Sterling installed as 14th YDS dean
Rarely does installation of a new dean immediately precede Convocation and Reunions. But this year the October 23 installation of Dean Gregory E. Sterling set the stage for the annual festivities. In his address, Sterling said he hopes to draw on the traditions of YDS in ways that are responsive to the seismic shifts in the religious landscape of the twenty-first century. “There is an urgent need to think about theology and the church afresh,” said Sterling. “We should not and must not begin de novo; we must begin just as the author of Ephesians began with the sources that have shaped our identity. We cannot, however, simply repeat those sources or our interpretations of them. The world has changed and so must we.”
Scholarly research leads to adventure
After nearly a decade of what she calls “old-fashioned archival research,” Professor Janet Ruffing has finished editing a volume of correspondence between married mystic Elisabeth Leseur and nursing sister Marie Goby—Lettres sur la soufrance: Correspondence avec soeur Marie Goby (1910–1914). For Ruffing, it is both a professional and a personal achievement. With the help of her brother and sister-in-law, who were living in France during the years of her research, Ruffing was able to retrace Leseur’s life in Paris and track down Goby’s home and parish church in the village of Beaune. Brother Kenneth located relevant newspaper archives, while sister-in-law Lorraine helped scour them for mentions of Goby’s hospital during World War I. Said Ruffing, “It was an adventure.”

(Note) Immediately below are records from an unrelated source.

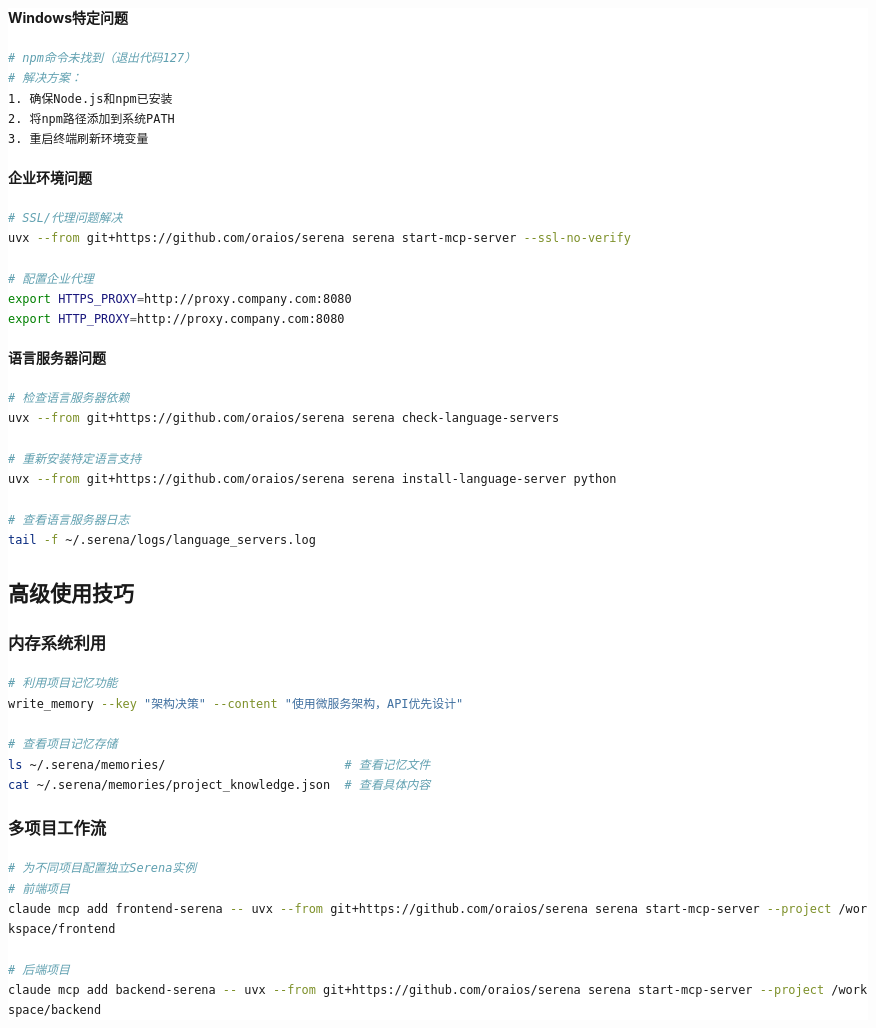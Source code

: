 #### Windows特定问题
```bash
# npm命令未找到（退出代码127）
# 解决方案：
1. 确保Node.js和npm已安装
2. 将npm路径添加到系统PATH
3. 重启终端刷新环境变量
```

#### 企业环境问题
```bash
# SSL/代理问题解决
uvx --from git+https://github.com/oraios/serena serena start-mcp-server --ssl-no-verify

# 配置企业代理
export HTTPS_PROXY=http://proxy.company.com:8080
export HTTP_PROXY=http://proxy.company.com:8080
```

#### 语言服务器问题
```bash
# 检查语言服务器依赖
uvx --from git+https://github.com/oraios/serena serena check-language-servers

# 重新安装特定语言支持
uvx --from git+https://github.com/oraios/serena serena install-language-server python

# 查看语言服务器日志
tail -f ~/.serena/logs/language_servers.log
```

## 高级使用技巧

### 内存系统利用
```bash
# 利用项目记忆功能
write_memory --key "架构决策" --content "使用微服务架构，API优先设计"

# 查看项目记忆存储
ls ~/.serena/memories/                         # 查看记忆文件
cat ~/.serena/memories/project_knowledge.json  # 查看具体内容
```

### 多项目工作流
```bash
# 为不同项目配置独立Serena实例
# 前端项目
claude mcp add frontend-serena -- uvx --from git+https://github.com/oraios/serena serena start-mcp-server --project /workspace/frontend

# 后端项目
claude mcp add backend-serena -- uvx --from git+https://github.com/oraios/serena serena start-mcp-server --project /workspace/backend
```
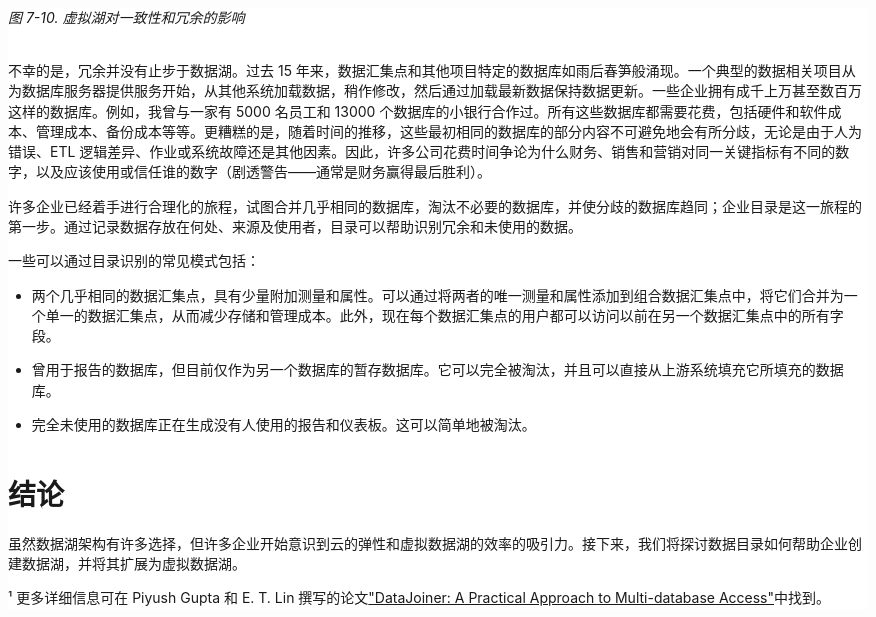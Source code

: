 ###### 图 7-10\. 虚拟湖对一致性和冗余的影响  

不幸的是，冗余并没有止步于数据湖。过去 15 年来，数据汇集点和其他项目特定的数据库如雨后春笋般涌现。一个典型的数据相关项目从为数据库服务器提供服务开始，从其他系统加载数据，稍作修改，然后通过加载最新数据保持数据更新。一些企业拥有成千上万甚至数百万这样的数据库。例如，我曾与一家有 5000 名员工和 13000 个数据库的小银行合作过。所有这些数据库都需要花费，包括硬件和软件成本、管理成本、备份成本等等。更糟糕的是，随着时间的推移，这些最初相同的数据库的部分内容不可避免地会有所分歧，无论是由于人为错误、ETL 逻辑差异、作业或系统故障还是其他因素。因此，许多公司花费时间争论为什么财务、销售和营销对同一关键指标有不同的数字，以及应该使用或信任谁的数字（剧透警告——通常是财务赢得最后胜利）。

许多企业已经着手进行合理化的旅程，试图合并几乎相同的数据库，淘汰不必要的数据库，并使分歧的数据库趋同；企业目录是这一旅程的第一步。通过记录数据存放在何处、来源及使用者，目录可以帮助识别冗余和未使用的数据。

一些可以通过目录识别的常见模式包括：

+   两个几乎相同的数据汇集点，具有少量附加测量和属性。可以通过将两者的唯一测量和属性添加到组合数据汇集点中，将它们合并为一个单一的数据汇集点，从而减少存储和管理成本。此外，现在每个数据汇集点的用户都可以访问以前在另一个数据汇集点中的所有字段。

+   曾用于报告的数据库，但目前仅作为另一个数据库的暂存数据库。它可以完全被淘汰，并且可以直接从上游系统填充它所填充的数据库。

+   完全未使用的数据库正在生成没有人使用的报告和仪表板。这可以简单地被淘汰。

# 结论

虽然数据湖架构有许多选择，但许多企业开始意识到云的弹性和虚拟数据湖的效率的吸引力。接下来，我们将探讨数据目录如何帮助企业创建数据湖，并将其扩展为虚拟数据湖。

¹ 更多详细信息可在 Piyush Gupta 和 E. T. Lin 撰写的论文["DataJoiner: A Practical Approach to Multi-database Access"](https://ieeexplore.ieee.org/document/331706)中找到。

Jonathan Edwards iPhone app
Say you are traveling in East Timor with your iPhone. And say you are wondering about hell and eighteenth-century theologian Jonathan Edwards. If you had downloaded the new iTunes app WJE Online you could search for “hell” and the first hit would take you to the introduction of the Edwards volume Freedom of the Will, followed by 2,000-plus other “hell” search results. Or you could browse the chronological sermon index. All while on the road in East Timor. WJE Online includes a corpus of some 100,000 pages of Edwards sermons, notebooks, letters, and treatises maintained by the Jonathan Edwards Center at Yale.